◆ **SOURCE MATERIAL**:
#####

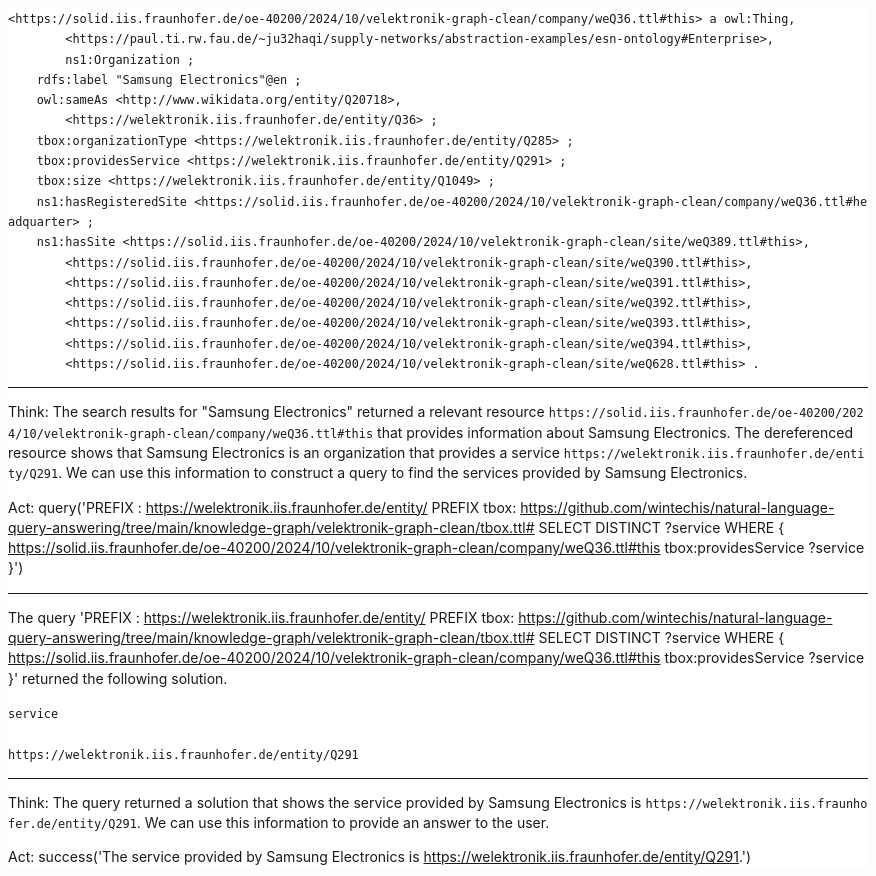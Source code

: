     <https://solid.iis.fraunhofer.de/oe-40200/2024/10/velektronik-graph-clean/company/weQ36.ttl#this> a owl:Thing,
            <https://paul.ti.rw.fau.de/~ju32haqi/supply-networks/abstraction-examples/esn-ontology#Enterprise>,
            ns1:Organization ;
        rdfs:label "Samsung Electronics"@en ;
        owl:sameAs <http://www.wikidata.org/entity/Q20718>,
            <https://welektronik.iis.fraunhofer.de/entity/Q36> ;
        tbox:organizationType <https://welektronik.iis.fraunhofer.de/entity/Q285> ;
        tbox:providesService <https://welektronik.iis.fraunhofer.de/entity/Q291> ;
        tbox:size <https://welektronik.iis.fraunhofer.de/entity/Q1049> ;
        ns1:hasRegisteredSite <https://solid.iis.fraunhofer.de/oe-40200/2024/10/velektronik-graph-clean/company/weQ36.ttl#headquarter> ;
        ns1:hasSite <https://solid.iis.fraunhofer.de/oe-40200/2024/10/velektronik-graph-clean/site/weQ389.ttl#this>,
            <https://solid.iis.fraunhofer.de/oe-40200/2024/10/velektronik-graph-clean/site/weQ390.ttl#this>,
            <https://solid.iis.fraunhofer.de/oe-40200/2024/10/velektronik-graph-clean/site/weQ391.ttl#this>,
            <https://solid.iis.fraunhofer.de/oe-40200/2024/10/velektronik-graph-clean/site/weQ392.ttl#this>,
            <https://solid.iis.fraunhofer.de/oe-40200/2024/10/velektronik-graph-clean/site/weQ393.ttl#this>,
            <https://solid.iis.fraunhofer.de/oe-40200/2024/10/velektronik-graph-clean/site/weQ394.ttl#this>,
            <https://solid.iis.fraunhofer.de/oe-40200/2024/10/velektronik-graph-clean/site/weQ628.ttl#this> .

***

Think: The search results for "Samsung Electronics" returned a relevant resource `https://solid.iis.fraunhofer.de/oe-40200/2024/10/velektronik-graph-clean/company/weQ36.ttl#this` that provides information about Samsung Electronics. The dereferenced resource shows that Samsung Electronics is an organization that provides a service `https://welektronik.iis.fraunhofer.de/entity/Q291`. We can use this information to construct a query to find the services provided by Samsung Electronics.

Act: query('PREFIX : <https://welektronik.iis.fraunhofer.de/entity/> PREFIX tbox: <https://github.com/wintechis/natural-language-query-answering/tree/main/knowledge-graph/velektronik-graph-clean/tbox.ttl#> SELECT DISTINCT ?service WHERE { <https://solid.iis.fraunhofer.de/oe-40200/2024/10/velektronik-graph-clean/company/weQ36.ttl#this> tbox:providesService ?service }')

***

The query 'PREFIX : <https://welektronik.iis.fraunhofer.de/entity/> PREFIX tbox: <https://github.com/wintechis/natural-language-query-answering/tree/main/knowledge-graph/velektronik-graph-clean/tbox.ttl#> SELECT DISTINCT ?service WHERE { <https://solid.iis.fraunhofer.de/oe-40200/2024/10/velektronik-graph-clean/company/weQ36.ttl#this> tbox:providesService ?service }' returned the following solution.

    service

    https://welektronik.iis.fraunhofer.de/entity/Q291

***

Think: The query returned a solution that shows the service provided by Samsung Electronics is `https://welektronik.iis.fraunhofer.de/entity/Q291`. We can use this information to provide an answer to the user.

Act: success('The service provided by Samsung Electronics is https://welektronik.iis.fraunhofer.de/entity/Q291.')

#####

◆ **TO DO**:
Copy every record exactly, but skip the pictures.

◆ **SOLUTION BELOW**:
Source code

:     <https://solid.iis.fraunhofer.de/oe-40200/2024/10/velektronik-graph-clean/company/weQ36.ttl#this> a owl:Thing,
            <https://paul.ti.rw.fau.de/~ju32haqi/supply-networks/abstraction-examples/esn-ontology#Enterprise>,
            ns1:Organization ;
        rdfs:label "Samsung Electronics"@en ;
        owl:sameAs <http://www.wikidata.org/entity/Q20718>,
            <https://welektronik.iis.fraunhofer.de/entity/Q36> ;
        tbox:organizationType <https://welektronik.iis.fraunhofer.de/entity/Q285> ;
        tbox:providesService <https://welektronik.iis.fraunhofer.de/entity/Q291> ;
        tbox:size <https://welektronik.iis.fraunhofer.de/entity/Q1049> ;
        ns1:hasRegisteredSite <https://solid.iis.fraunhofer.de/oe-40200/2024/10/velektronik-graph-clean/company/weQ36.ttl#headquarter> ;
        ns1:hasSite <https://solid.iis.fraunhofer.de/oe-40200/2024/10/velektronik-graph-clean/site/weQ389.ttl#this>,
            <https://solid.iis.fraunhofer.de/oe-40200/2024/10/velektronik-graph-clean/site/weQ390.ttl#this>,
            <https://solid.iis.fraunhofer.de/oe-40200/2024/10/velektronik-graph-clean/site/weQ391.ttl#this>,
            <https://solid.iis.fraunhofer.de/oe-40200/2024/10/velektronik-graph-clean/site/weQ392.ttl#this>,
            <https://solid.iis.fraunhofer.de/oe-40200/2024/10/velektronik-graph-clean/site/weQ393.ttl#this>,
            <https://solid.iis.fraunhofer.de/oe-40200/2024/10/velektronik-graph-clean/site/weQ394.ttl#this>,
            <https://solid.iis.fraunhofer.de/oe-40200/2024/10/velektronik-graph-clean/site/weQ628.ttl#this> .

***

Think: The search results for "Samsung Electronics" returned a relevant resource `https://solid.iis.fraunhofer.de/oe-40200/2024/10/velektronik-graph-clean/company/weQ36.ttl#this` that provides information about Samsung Electronics. The dereferenced resource shows that Samsung Electronics is an organization that provides a service `https://welektronik.iis.fraunhofer.de/entity/Q291`. We can use this information to construct a query to find the services provided by Samsung Electronics.

Act: query('PREFIX : <https://welektronik.iis.fraunhofer.de/entity/> PREFIX tbox: <https://github.com/wintechis/natural-language-query-answering/tree/main/knowledge-graph/velektronik-graph-clean/tbox.ttl#> SELECT DISTINCT ?service WHERE { <https://solid.iis.fraunhofer.de/oe-40200/2024/10/velektronik-graph-clean/company/weQ36.ttl#this> tbox:providesService ?service }')

***

The query 'PREFIX : <https://welektronik.iis.fraunhofer.de/entity/> PREFIX tbox: <https://github.com/wintechis/natural-language-query-answering/tree/main/knowledge-graph/velektronik-graph-clean/tbox.ttl#> SELECT DISTINCT ?service WHERE { <https://solid.iis.fraunhofer.de/oe-40200/2024/10/velektronik-graph-clean/company/weQ36.ttl#this> tbox:providesService ?service }' returned the following solution.

    service

    https://welektronik.iis.fraunhofer.de/entity/Q291

***

Think: The query returned a solution that shows the service provided by Samsung Electronics is `https://welektronik.iis.fraunhofer.de/entity/Q291`. We can use this information to provide an answer to the user.

Act: success('The service provided by Samsung Electronics is https://welektronik.iis.fraunhofer.de/entity/Q291.')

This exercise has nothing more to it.